Without the festival, Creasman Farms lost half of its revenue.  

“A lot of farms get lost in the mix of this,” said Colby Buchanan, Creasman Farms manager. “Some farms that participate in the apple festival don’t have another outlet. For them not to have the festival, it was a total bust.”

For the past 26 years, Nicholson has spent every Labor Day weekend on Main Street. Like many locals, Nicholson has raised a family dynasty around the festival. Where he once delivered fried apple pies, his granddaughter now titles herself the “director of ice services.”

Nicholson remembers sitting with his wife and young daughters, watching the parade from the balcony of the historic courthouse. This year, when he turned down Main Street, it was empty.

“I had decided that I was not going to be overly sad about it because it was the right decision,” Nicholson said. “But this is not what it’s supposed to look like. This is wrong.”

No one knows what happens next.  

Losing festivals has staggered even the state’s largest festivals and major cities. As Wilmington’s festivals canceled, one after the other, its downtown suffered with them.

Festivals once brought hundreds of thousands of visitors to Wilmington, and created a $75million economic boost.
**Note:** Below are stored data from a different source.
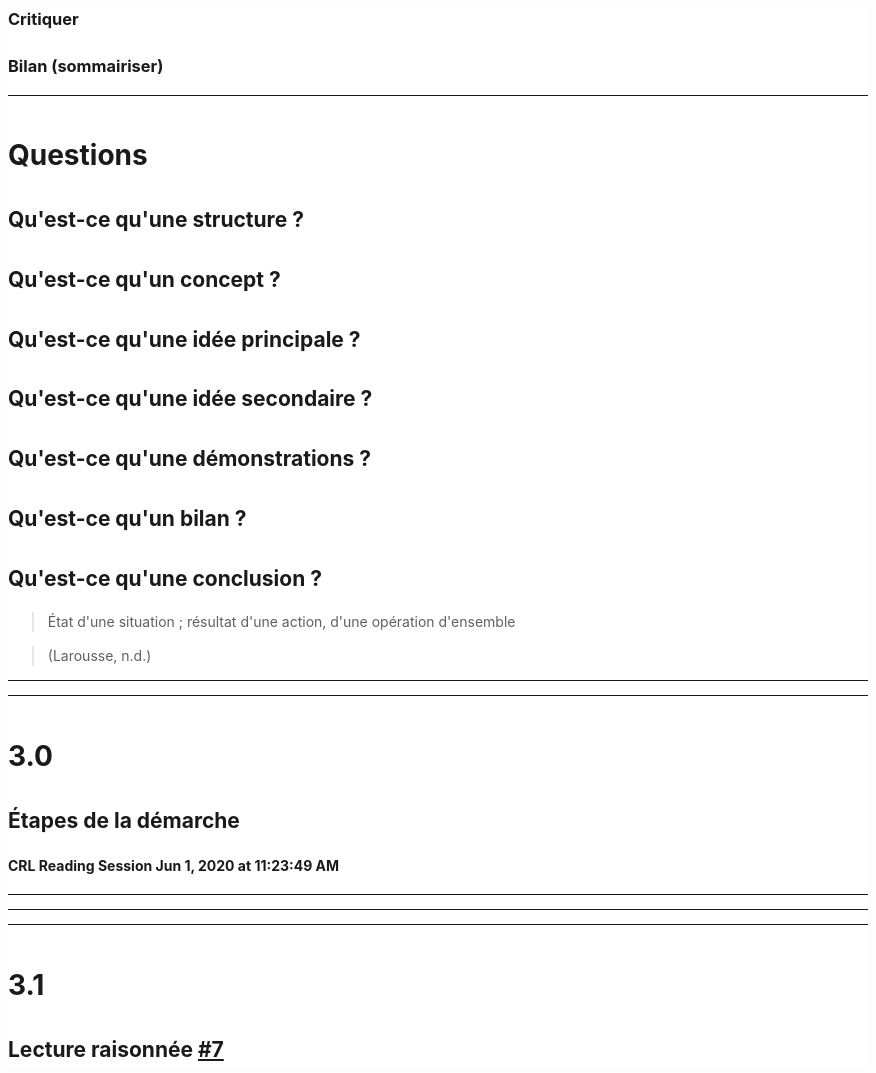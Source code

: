 ### Critiquer

### Bilan (sommairiser)


----
# Questions

## Qu'est-ce qu'une structure ?

## Qu'est-ce qu'un concept ?


## Qu'est-ce qu'une idée principale ?

## Qu'est-ce qu'une idée secondaire ?


## Qu'est-ce qu'une démonstrations ?
## Qu'est-ce qu'un **bilan** ?
## Qu'est-ce qu'une conclusion ?
>État d'une situation ; résultat d'une action, d'une opération d'ensemble 


>(Larousse, n.d.)

----
______

# 3.0

## Étapes de la démarche
#### CRL Reading Session Jun 1, 2020 at 11:23:49 AM 







----

----


______

# 3.1
## Lecture raisonnée [#7](https://github.com/jgwill/www.fichiers/issues/7)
The city collected $35,000 in parking fees from the N.C. Azalea Festival alone, says Dane Scalise, chair of Wilmington Downtown. 

Now Wilmington’s best hope is that one in 10 businesses will fail. The worst-case scenario is “catastrophic,” Scalise said. 

“It’s a killing,” said Scalise. “A lot of people are holding on by a thread, and that thread is the federal and state funds.”

Help won’t be coming from the private sector. The governor’s shutdowns crippled local chambers’ ability to aid their businesses. 

“We’re not able to offer a festival to help them overcome that deficit,” Kimberly Gossage, president of the Matthews Chamber of Commerce in Mecklenburg County. “Our hands are tied; we can’t do it.”

North Carolina won’t have the same number of festivals in 2021. Many will fall to the shutdowns, says Stephanie Naset, director of N.C. Association of Festivals and Events.

“We are all on oxygen,” Naset said. “The fingers of the pandemic have stretched so deeply into the riverbed of the industry that it’s mind boggling. It’s just a quagmire.”

When even the giants stumble, small town festivals struggle to survive.  

In Dillsboro, they’re making plans for the next season. The pottery festival will return, but most locals’ plans rely on a vaccine or a miracle. They all share the low horizons of survival. No one is looking far into the future. 

They’ll hold on until they have to let go, and a little longer, too.  

Dillard says he’ll make it until early next year if the shutdowns continue. After that, he can’t — or won’t — say.

“One way or the other,” Dillard said.